Survives bullet to the head; covers unit during ambush immediate action:



> It had been a morning of fierce close-quarter combat with incessant fire coming from insurgents in the heart of Taliban country. As the Royal Marines edged their way past the high walls of a compound the section commander, a corporal, fell to the ground with two shots to the groin.
> 
> The team had walked into an ambush and Marine Sam Alexander knew that the only chance they had was to fight their way through. He picked up a heavy machine-gun and "traded lead" with the insurgents just 15 metres away. Running out of ammunition, he opened up with his 9mm pistol until that too was spent.

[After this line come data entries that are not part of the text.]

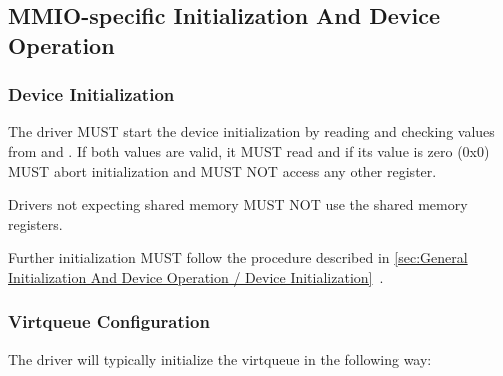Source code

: \subsection{MMIO-specific Initialization And Device Operation}\label{sec:Virtio Transport Options / Virtio Over MMIO / MMIO-specific Initialization And Device Operation}

\subsubsection{Device Initialization}\label{sec:Virtio Transport Options / Virtio Over MMIO / MMIO-specific Initialization And Device Operation / Device Initialization}


The driver MUST start the device initialization by reading and
checking values from  and .
If both values are valid, it MUST read 
and if its value is zero (0x0) MUST abort initialization and
MUST NOT access any other register.

Drivers not expecting shared memory MUST NOT use the shared
memory registers.

Further initialization MUST follow the procedure described in
\ref{sec:General Initialization And Device Operation / Device Initialization}~.

\subsubsection{Virtqueue Configuration}\label{sec:Virtio Transport Options / Virtio Over MMIO / MMIO-specific Initialization And Device Operation / Virtqueue Configuration}

The driver will typically initialize the virtqueue in the following way:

The Taliban fighters were forced to withdraw and found themselves being hunted as they ran into other marine units coming in from the flanks.
> 
> ...


http://www.independent.co.uk/news/world/asia/marine-saves-unit-after-bullet-in-head-1654275.html


----------



## Royal (Mar 31, 2009)

Good drills 42


----------



## pardus (Mar 31, 2009)

Well done indeed!


----------



## Gypsy (Mar 31, 2009)

Most excellent!


----------



## 08steeda (Apr 1, 2009)

Good Job Marine!!! Someone needs to buy him enough pints to make the headache go away!!!

Awesome! Dude has balls that CLANK for sure!!!


----------



## car (Apr 1, 2009)

Outstanding! Are they going to decorate him?


----------